Internal behavior notes (for end-user understanding)

  • Header + spacing interplay: If "Maximum Header Spacing" > 0 but no header (via Header Extractor or Label Set) is found, no rows are returned.
  • Footer handling: Only the first footer match below the header bounds extraction; additional matches are ignored.
  • Recursive population: Only engages for columns whose values were not directly supplied by the Row Extractor result.

Configuration tips

  • Start with a simple, precise regex for the "Row Extractor"; expand cautiously to avoid overmatching.
  • Use named groups identical (case/underscore) to Data Column "Code Name" values for automatic cell mapping.
  • Introduce "Maximum Row Spacing" only after confirming consistent row vertical distances across samples.
  • Apply "Row Alignment" last—overly strict tolerance can exclude valid rows.
  • When migrating from Tabular Layout for headerless tables, replicate per-column extractors inside the row pattern or enable "Recursive".

Testing and troubleshooting

Testing workflow

  1. Run extraction on a representative Batch containing multiple page examples.
  2. Inspect row count and cell values in Review: confirm all required columns populate.
  3. Use the Data Inspector to view header/footer detection and row counts.

Troubleshooting matrix

  • Rows missing – Relax regex anchors; verify header presence if "Maximum Header Spacing" used.
  • Extra rows – Tighten pattern; reduce allowed spacing; consider adding a footer extractor.
  • Misaligned data – Confirm group names; ensure no unintended whitespace grouping; adjust "Tolerance".
  • Empty cells – Check spelling of group names; enable "Recursive"; verify column extractor logic.
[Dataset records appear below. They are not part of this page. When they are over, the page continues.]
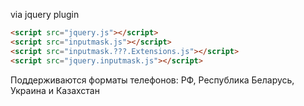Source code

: via jquery plugin

```html
<script src="jquery.js"></script>
<script src="inputmask.js"></script>
<script src="inputmask.???.Extensions.js"></script>
<script src="jquery.inputmask.js"></script>
```

Поддерживаются форматы телефонов: РФ, Республика Беларусь, Украина и Казахстан
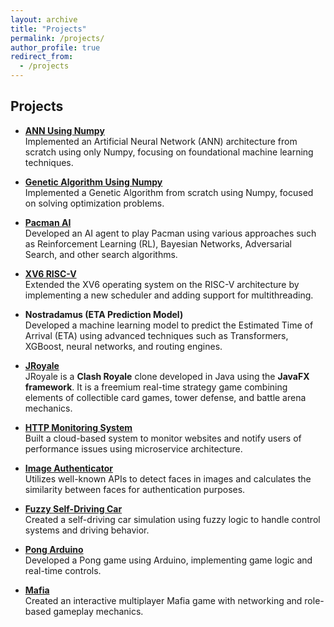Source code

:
 ```yaml
---
layout: archive
title: "Projects"
permalink: /projects/
author_profile: true
redirect_from:
  - /projects
---
```


## Projects

- [**ANN Using Numpy**](https://github.com/farhad-aman/ANN-computational-intelligence-spring2023)  
  Implemented an Artificial Neural Network (ANN) architecture from scratch using only Numpy, focusing on foundational machine learning techniques.

- [**Genetic Algorithm Using Numpy**](https://github.com/farhad-aman/genetic-computational-intelligence-spring2023)  
  Implemented a Genetic Algorithm from scratch using Numpy, focused on solving optimization problems.

- [**Pacman AI**](https://github.com/farhad-aman/pacman-AI)  
  Developed an AI agent to play Pacman using various approaches such as Reinforcement Learning (RL), Bayesian Networks, Adversarial Search, and other search algorithms.

- [**XV6 RISC-V**](https://github.com/farhad-aman/xv6-riscv)  
  Extended the XV6 operating system on the RISC-V architecture by implementing a new scheduler and adding support for multithreading.

- **Nostradamus (ETA Prediction Model)**  
  Developed a machine learning model to predict the Estimated Time of Arrival (ETA) using advanced techniques such as Transformers, XGBoost, neural networks, and routing engines.

- [**JRoyale**](https://github.com/farhad-aman/jroyale)  
  JRoyale is a **Clash Royale** clone developed in Java using the **JavaFX framework**. It is a freemium real-time strategy game combining elements of collectible card games, tower defense, and battle arena mechanics.

- [**HTTP Monitoring System**](https://github.com/farhad-aman/http-monitoring-system-cloud-computing-fall2023)  
  Built a cloud-based system to monitor websites and notify users of performance issues using microservice architecture.

- [**Image Authenticator**](https://github.com/farhad-aman/image-authenticator-cloud-computing-fall2023)  
  Utilizes well-known APIs to detect faces in images and calculates the similarity between faces for authentication purposes.

- [**Fuzzy Self-Driving Car**](https://github.com/farhad-aman/fuzzy-self-driving-car-computational-intelligence-spring2023)  
  Created a self-driving car simulation using fuzzy logic to handle control systems and driving behavior.

- [**Pong Arduino**](https://github.com/farhad-aman/pong-arduino)  
  Developed a Pong game using Arduino, implementing game logic and real-time controls.

- [**Mafia**](https://github.com/farhad-aman/mafia)  
  Created an interactive multiplayer Mafia game with networking and role-based gameplay mechanics.

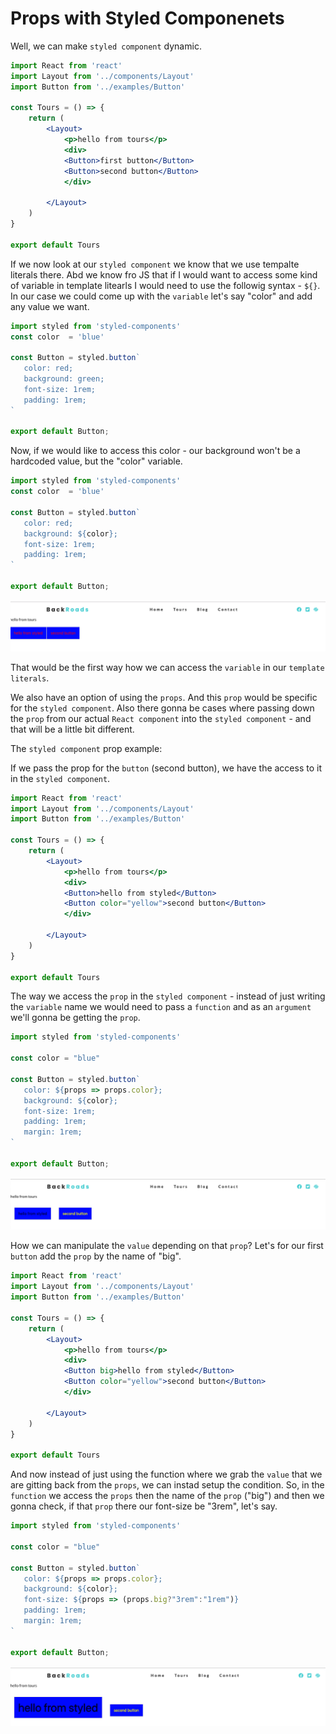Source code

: # Props with Styled Componenets

Well, we can make `styled component` dynamic. 

```jsx
import React from 'react'
import Layout from '../components/Layout'
import Button from '../examples/Button'

const Tours = () => {
    return (
        <Layout>
            <p>hello from tours</p>
            <div>
            <Button>first button</Button>
            <Button>second button</Button>
            </div>
           
        </Layout>
    )
}

export default Tours
```

If we now look at our `styled component` we know that we use tempalte literals there. Abd we know fro JS that if I would want to access some kind of variable in template litearls I would need to use the followig syntax - `${}`. In our case we could come up with the `variable` let's say "color" and add any value we want. 

```js
import styled from 'styled-components'
const color  = 'blue'

const Button = styled.button`
   color: red;
   background: green;
   font-size: 1rem; 
   padding: 1rem;
`

export default Button;
```

Now, if we would like to access this color - our background won't be a hardcoded value, but the "color" variable. 

```js
import styled from 'styled-components'
const color  = 'blue'

const Button = styled.button`
   color: red;
   background: ${color};
   font-size: 1rem; 
   padding: 1rem;
`

export default Button;
```
![styled-button2](./styled-button2.png)

That would be the first way how we can access the `variable` in our `template literals`. 

We also have an option of using the `props`. And this `prop` would be specific for the `styled component`. Also there gonna be cases where passing down the `prop` from our actual `React component` into the `styled component` - and that will be a little bit different. 

The `styled component` prop example: 

If we pass the prop for the `button` (second button), we have the access to it in the `styled component`. 

```jsx
import React from 'react'
import Layout from '../components/Layout'
import Button from '../examples/Button'

const Tours = () => {
    return (
        <Layout>
            <p>hello from tours</p>
            <div>
            <Button>hello from styled</Button>
            <Button color="yellow">second button</Button>
            </div>
           
        </Layout>
    )
}

export default Tours
```
The way we access the `prop` in the `styled component`  - instead of just writing the `variable` name we would need to pass a `function` and as an `argument` we'll gonna be getting the `prop`. 

```js
import styled from 'styled-components'

const color = "blue"

const Button = styled.button`
   color: ${props => props.color};
   background: ${color};
   font-size: 1rem; 
   padding: 1rem;
   margin: 1rem;
`

export default Button;
```

![styled-button3](./styled-button3.png)

How we can manipulate the `value` depending on that `prop`? Let's for our first `button` add the `prop` by the name of "big". 

```jsx
import React from 'react'
import Layout from '../components/Layout'
import Button from '../examples/Button'

const Tours = () => {
    return (
        <Layout>
            <p>hello from tours</p>
            <div>
            <Button big>hello from styled</Button>
            <Button color="yellow">second button</Button>
            </div>
           
        </Layout>
    )
}

export default Tours
```

And now instead of just using the function where we grab the `value` that we are gitting back from the `props`, we can instad setup the condition. So, in the `function` we access the `props` then the name of the `prop` ("big") and then we gonna check, if that `prop` there our font-size be "3rem", let's say. 

```js
import styled from 'styled-components'

const color = "blue"

const Button = styled.button`
   color: ${props => props.color};
   background: ${color};
   font-size: ${props => (props.big?"3rem":"1rem")}
   padding: 1rem;
   margin: 1rem;
`

export default Button;
```
![styled-button4](./styled-button4.png)

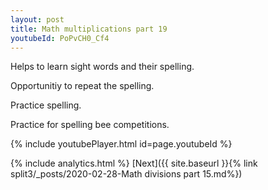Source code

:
 ```yaml
---
layout: post
title: Math multiplications part 19
youtubeId: PoPvCH0_Cf4
---
```

 
 
Helps to learn sight words and their spelling.

Opportunitiy to repeat the spelling. 

Practice spelling. 
 
Practice for spelling bee competitions. 
 
{% include youtubePlayer.html id=page.youtubeId %}
 
 
{% include analytics.html %} 
[Next]({{ site.baseurl }}{% link  split3/_posts/2020-02-28-Math divisions part 15.md%})
 
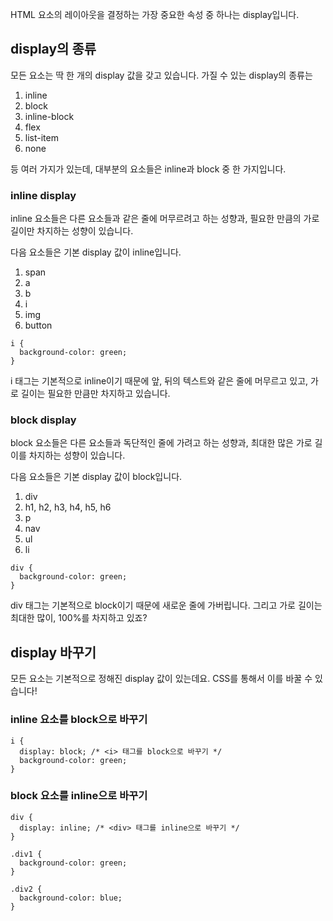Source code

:HTML 요소의 레이아웃을 결정하는 가장 중요한 속성 중 하나는 display입니다.

## display의 종류
모든 요소는 딱 한 개의 display 값을 갖고 있습니다. 가질 수 있는 display의 종류는

1. inline
2. block
3. inline-block
4. flex
5. list-item
6. none

등 여러 가지가 있는데, 대부분의 요소들은 inline과 block 중 한 가지입니다.

### inline display
inline 요소들은 다른 요소들과 같은 줄에 머무르려고 하는 성향과, 필요한 만큼의 가로 길이만 차지하는 성향이 있습니다.

다음 요소들은 기본 display 값이 inline입니다.

1. span
2. a
3. b
4. i
5. img
6. button

```
i {
  background-color: green;
}
```

i 태그는 기본적으로 inline이기 때문에 앞, 뒤의 텍스트와 같은 줄에 머무르고 있고, 가로 길이는 필요한 만큼만 차지하고 있습니다.

### block display
block 요소들은 다른 요소들과 독단적인 줄에 가려고 하는 성향과, 최대한 많은 가로 길이를 차지하는 성향이 있습니다.

다음 요소들은 기본 display 값이 block입니다.

1. div
2. h1, h2, h3, h4, h5, h6
3. p
4. nav
5. ul
6. li

```
div {
  background-color: green;
}
```

div 태그는 기본적으로 block이기 때문에 새로운 줄에 가버립니다. 그리고 가로 길이는 최대한 많이, 100%를 차지하고 있죠?

## display 바꾸기
모든 요소는 기본적으로 정해진 display 값이 있는데요. CSS를 통해서 이를 바꿀 수 있습니다!

### inline 요소를 block으로 바꾸기

```
i {
  display: block; /* <i> 태그를 block으로 바꾸기 */
  background-color: green;
}
```

### block 요소를 inline으로 바꾸기

```
div {
  display: inline; /* <div> 태그를 inline으로 바꾸기 */
}

.div1 {
  background-color: green;
}

.div2 {
  background-color: blue;
}
```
When to choose another method

  • Use Tabular Layout if dependable headers exist and multi-line column stacking matters.
  • Use Grid Layout if both row and column headers form a matrix.
  • Use Fixed Width for monospaced character-aligned reports.
  • Use Delimited Extract for external CSV or TSV sources (not page text).
  • Use AI Table Reader for highly variable, narrative-style or semi-structured documents where patterns are not stable.
  • Use Fluid Layout when some document types have full headers and others only a section header.

Summary

Row Match offers a streamlined, pattern-centric approach to table extraction in Grooper, ideal for headerless or irregular tables. Properly tuned row patterns, alignment constraints, and spacing limits enable fast, reliable capture of repeating data without the overhead of full column header detection.